VHS vs. Betamax, MP3 vs. FLAC, QWERTY vs. any other keyboard layout: often the inferior technology wins. In blockchain, especially, the tech is only relevant if it leads to more users.
More users = more network effects = more value.
You want to find winning long-term investments? Look for blockchain projects with userbases that are large and growing. (Remember that before this recent price rally, the crypto outlets were bemoaning Solana’s drop in daily users.)
Where are the Killer Apps?
Layer 1s are like operating systems: to grab those critical users, you’ve got to have some killer apps. For example, VisiCalc put the Apple II on the map, AOL introduced the Internet to the masses, and Siri made the iPhone indispensable.
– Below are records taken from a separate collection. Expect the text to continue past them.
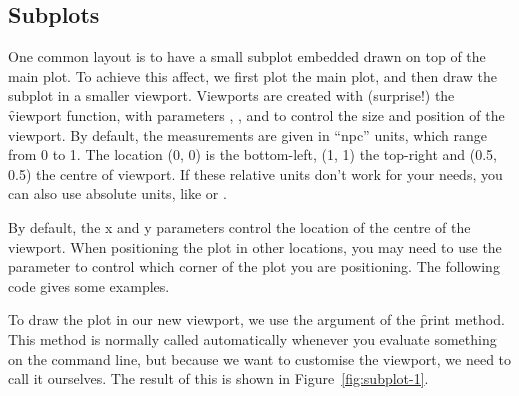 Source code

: % 


\subsection{Subplots}

One common layout is to have a small subplot embedded drawn on top of the main plot.  To achieve this affect, we first plot the main plot, and then draw the subplot in a smaller viewport.  Viewports are created with (surprise!) the \f{viewport} function, with parameters , ,  and  to control the size and position of the viewport. By default, the measurements are given in ``npc'' units, which range from 0 to 1. The location (0, 0) is the bottom-left, (1, 1) the top-right and (0.5, 0.5) the centre of viewport.  If these relative units don't work for your needs, you can also use absolute units, like  or .

% 
% 
% 


By default, the x and y parameters control the location of the centre of the viewport. When positioning the plot in other locations, you may need to use the  parameter to control which corner of the plot you are positioning.  The following code gives some examples.

% 


To draw the plot in our new viewport, we use the  argument of the  \f{print} method.  This method is normally called automatically whenever you evaluate something on the command line, but because we want to customise the viewport, we need to call it ourselves.  The result of this is shown in Figure~\ref{fig:subplot-1}.

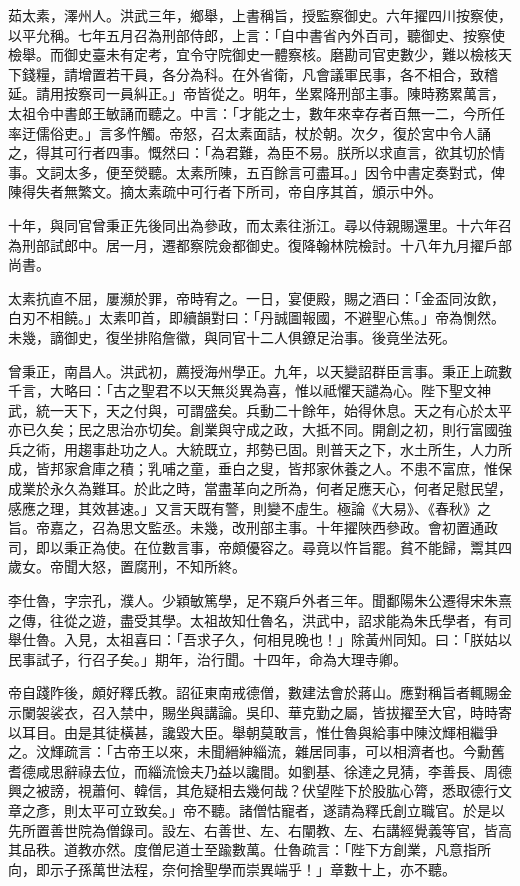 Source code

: \begin{pinyinscope}
茹太素，澤州人。洪武三年，鄉舉，上書稱旨，授監察御史。六年擢四川按察使，以平允稱。七年五月召為刑部侍郎，上言：「自中書省內外百司，聽御史、按察使檢舉。而御史臺未有定考，宜令守院御史一體察核。磨勘司官吏數少，難以檢核天下錢糧，請增置若干員，各分為科。在外省衛，凡會議軍民事，各不相合，致稽延。請用按察司一員糾正。」帝皆從之。明年，坐累降刑部主事。陳時務累萬言，太祖令中書郎王敏誦而聽之。中言：「才能之士，數年來幸存者百無一二，今所任率迂儒俗吏。」言多忤觸。帝怒，召太素面詰，杖於朝。次夕，復於宮中令人誦之，得其可行者四事。慨然曰：「為君難，為臣不易。朕所以求直言，欲其切於情事。文詞太多，便至熒聽。太素所陳，五百餘言可盡耳。」因令中書定奏對式，俾陳得失者無繁文。摘太素疏中可行者下所司，帝自序其首，頒示中外。

十年，與同官曾秉正先後同出為參政，而太素往浙江。尋以侍親賜還里。十六年召為刑部試郎中。居一月，遷都察院僉都御史。復降翰林院檢討。十八年九月擢戶部尚書。

太素抗直不屈，屢瀕於罪，帝時宥之。一日，宴便殿，賜之酒曰：「金盃同汝飲，白刃不相饒。」太素叩首，即續韻對曰：「丹誠圖報國，不避聖心焦。」帝為惻然。未幾，謫御史，復坐排陷詹徽，與同官十二人俱鐐足治事。後竟坐法死。

曾秉正，南昌人。洪武初，薦授海州學正。九年，以天變詔群臣言事。秉正上疏數千言，大略曰：「古之聖君不以天無災異為喜，惟以祗懼天譴為心。陛下聖文神武，統一天下，天之付與，可謂盛矣。兵動二十餘年，始得休息。天之有心於太平亦已久矣；民之思治亦切矣。創業與守成之政，大抵不同。開創之初，則行富國強兵之術，用趨事赴功之人。大統既立，邦勢已固。則普天之下，水土所生，人力所成，皆邦家倉庫之積；乳哺之童，垂白之叟，皆邦家休養之人。不患不富庶，惟保成業於永久為難耳。於此之時，當盡革向之所為，何者足應天心，何者足慰民望，感應之理，其效甚速。」又言天既有警，則變不虛生。極論《大易》、《春秋》之旨。帝嘉之，召為思文監丞。未幾，改刑部主事。十年擢陜西參政。會初置通政司，即以秉正為使。在位數言事，帝頗優容之。尋竟以忤旨罷。貧不能歸，鬻其四歲女。帝聞大怒，置腐刑，不知所終。

李仕魯，字宗孔，濮人。少穎敏篤學，足不窺戶外者三年。聞鄱陽朱公遷得宋朱熹之傳，往從之遊，盡受其學。太祖故知仕魯名，洪武中，詔求能為朱氏學者，有司舉仕魯。入見，太祖喜曰：「吾求子久，何相見晚也！」除黃州同知。曰：「朕姑以民事試子，行召子矣。」期年，治行聞。十四年，命為大理寺卿。

帝自踐阼後，頗好釋氏教。詔征東南戒德僧，數建法會於蔣山。應對稱旨者輒賜金示闌袈裟衣，召入禁中，賜坐與講論。吳印、華克勤之屬，皆拔擢至大官，時時寄以耳目。由是其徒橫甚，讒毀大臣。舉朝莫敢言，惟仕魯與給事中陳汶輝相繼爭之。汶輝疏言：「古帝王以來，未聞縉紳緇流，雜居同事，可以相濟者也。今勳舊耆德咸思辭祿去位，而緇流憸夫乃益以讒間。如劉基、徐達之見猜，李善長、周德興之被謗，視蕭何、韓信，其危疑相去幾何哉？伏望陛下於股肱心膂，悉取德行文章之彥，則太平可立致矣。」帝不聽。諸僧怙寵者，遂請為釋氏創立職官。於是以先所置善世院為僧錄司。設左、右善世、左、右闡教、左、右講經覺義等官，皆高其品秩。道教亦然。度僧尼道士至踰數萬。仕魯疏言：「陛下方創業，凡意指所向，即示子孫萬世法程，奈何捨聖學而崇異端乎！」章數十上，亦不聽。


\end{pinyinscope}
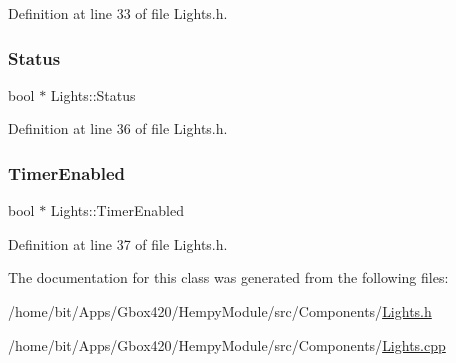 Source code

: Definition at line 33 of file Lights.\+h.

\mbox{\label{class_lights_a5f5ca6f90f96be38cbaa00cc6302eebd}} 
\subsubsection{\texorpdfstring{Status}{Status}}
{\footnotesize\ttfamily bool $\ast$ Lights\+::\+Status\hspace{0.3cm}{\ttfamily [protected]}}



Definition at line 36 of file Lights.\+h.

\mbox{\label{class_lights_a2b2938ba677b462b6a464c325b085945}} 
\subsubsection{\texorpdfstring{Timer\+Enabled}{TimerEnabled}}
{\footnotesize\ttfamily bool $\ast$ Lights\+::\+Timer\+Enabled\hspace{0.3cm}{\ttfamily [protected]}}



Definition at line 37 of file Lights.\+h.



The documentation for this class was generated from the following files\+:\begin{DoxyCompactItemize}
\item 
/home/bit/\+Apps/\+Gbox420/\+Hempy\+Module/src/\+Components/\hyperlink{_hempy_module_2src_2_components_2_lights_8h}{Lights.\+h}\item 
/home/bit/\+Apps/\+Gbox420/\+Hempy\+Module/src/\+Components/\hyperlink{_hempy_module_2src_2_components_2_lights_8cpp}{Lights.\+cpp}\end{DoxyCompactItemize}
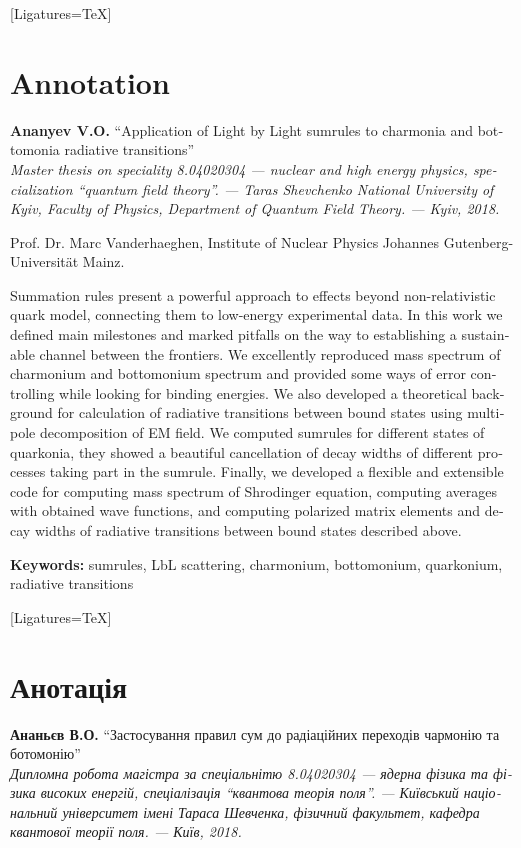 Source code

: \begin{titlepage}
    \fontsize{12}{12}\linespread{1.2}\selectfont
    \begin{otherlanguage}{english}
    [Ligatures=TeX]
    \section*{Annotation}
    \textbf{Ananyev V.O.} ``Application of Light by Light sumrules to charmonia and bottomonia radiative transitions'' \\
    {\itshape Master thesis on speciality 8.04020304 --- nuclear and high energy physics, specialization ``quantum field theory''. --- Taras Shevchenko National University of Kyiv, Faculty of Physics, Department of Quantum Field Theory. --- Kyiv, 2018.}

     Prof. Dr. Marc Vanderhaeghen, Institute of Nuclear Physics
Johannes Gutenberg-Universität Mainz.

        Summation rules present a powerful approach to effects beyond non-relativistic quark model, connecting them to low-energy experimental data. In this work we defined main milestones and marked pitfalls on the way to establishing a sustainable channel between the frontiers. We excellently reproduced mass spectrum of charmonium and bottomonium spectrum and provided some ways of error controlling while looking for binding energies. We also developed a theoretical background for calculation of radiative transitions between bound states using multipole decomposition of EM field. We computed sumrules for different states of quarkonia, they showed a beautiful cancellation of decay widths of different processes taking part in the sumrule. Finally, we developed a flexible and extensible code for computing mass spectrum of Shrodinger equation, computing averages with obtained wave functions, and computing polarized matrix elements and decay widths of radiative transitions between bound states described above.

    \textbf{Keywords:} sumrules, LbL scattering, charmonium, bottomonium, quarkonium, radiative transitions
    \end{otherlanguage}
    \vspace{-1cm}
    \begin{otherlanguage}{ukrainian}
    [Ligatures=TeX]
    \section*{Анотація}
    \textbf{Ананьєв В.О.} ``Застосування правил сум до радіаційних переходів чармонію та ботомонію'' \\
    {\itshape Дипломна робота магістра за спеціальнітю 8.04020304 --- ядерна фізика та фізика високих енергій, спеціалізація ``квантова теорія поля''. --- Київський національний університет імені Тараса Шевченка, фізичний факультет, кафедра квантової теорії поля. --- Київ, 2018.}


\end{otherlanguage}
\end{titlepage}
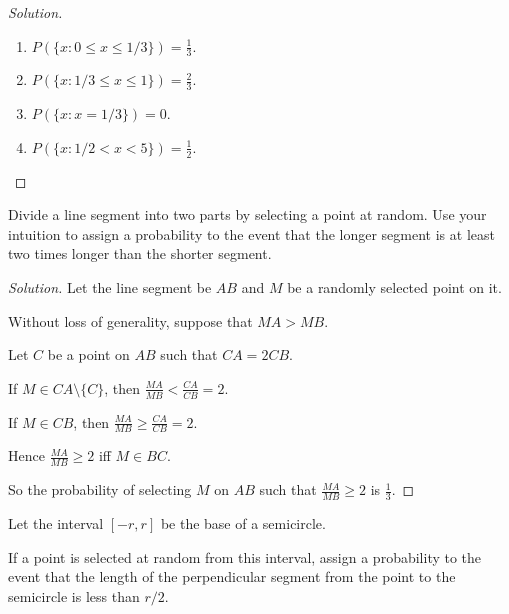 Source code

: \documentclass[class=probandstats,crop=false]{standalone}
\begin{document}
\begin{proof}[Solution]
    \begin{enumerate}[label = \textbf{(\alph*)}]
        \item $P(\{ x: 0\le x\le 1/3 \}) = \frac{1}{3}$.
        \item $P(\{ x: 1/3\le x\le 1 \}) = \frac{2}{3}$.
        \item $P(\{ x: x = 1/3 \}) = 0$.
        \item $P(\{ x: 1/2 < x < 5 \}) = \frac{1}{2}$.
    \end{enumerate}
\end{proof}

\begin{exercise}
    \par Divide a line segment into two parts by selecting a point at random. Use your intuition to assign a probability to the event that the longer segment is at least two times longer than the shorter segment.
\end{exercise}

\begin{proof}[Solution]
    \par Let the line segment be $AB$ and $M$ be a randomly selected point on it.
    \par Without loss of generality, suppose that $MA > MB$.
    \par Let $C$ be a point on $AB$ such that $CA = 2CB$.
    \par If $M\in CA\setminus\{ C \}$, then $\frac{MA}{MB} < \frac{CA}{CB} = 2$.
    \par If $M\in CB$, then $\frac{MA}{MB}\ge \frac{CA}{CB} = 2$.
    \par Hence $\frac{MA}{MB}\ge 2$ iff $M\in BC$.
    \par So the probability of selecting $M$ on $AB$ such that $\frac{MA}{MB}\ge 2$ is $\frac{1}{3}$.
\end{proof}

\begin{exercise}
    \par Let the interval $[-r, r]$ be the base of a semicircle.
    \par If a point is selected at random from this interval, assign a probability to the event that the length of the perpendicular segment from the point to the semicircle is less than $r/2$.
\end{exercise}
\end{document}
(In blockchain, we call them decentralized apps or “dapps,” but c’mon, they’re just apps.)
On Solana, you’ve got the usual assortment of dapps: a DEX (Serum), an AMM (Raydium), wallets (Phantom), borrowing/lending (Solend), NFT marketplaces (Magic Eden). I think of these as copycats of bigger, more popular dapps on Ethereum.
However, there are a few dapps that take advantage of Solana tech:
- The decentralized music platform Audius lets artists publish directly to listeners and cut out the middleman, using Solana’s higher throughput and lower transaction fees to handle a large volume of microtransactions.
- The MMO game Star Atlas runs a complex game economy with real-time transactions—all those tiny transactions are easier and faster to process on Solana than Ethereum.
- Mango Markets offers decentralized spot trading and perpetual futures, which is nothing new, but Solana’s speed and efficiency can allow for higher-frequency trading with lower latency.
So it’s possible that Solana can carve out a niche around dapps that require high-speed microtransactions. If that’s the case, we’d want to see a lot more of these specific dapps launching over the next year: dapps that you simply couldn’t build on Ethereum.
Investor Takeaway: So Long, Solana
The recent price gains are likely due to excitement over Solana’s Breakpoint community conference, and bullish sentiment from influencers like Cathie Wood.
But it’s unlikely that Solana will unseat Ethereum anytime soon. I don’t see any reason to jump on this bandwagon, especially when prices are triple what they were just a month ago.
But technology is full of surprises, and the early leaders aren’t always the later leaders. Ethereum may not be the Layer 1 for the long term, and Solana may carve out a profitable niche. But at the moment, ETH is still the one to beat.
So for now, it’s so long, Solana. But we’ll keep an eye on you.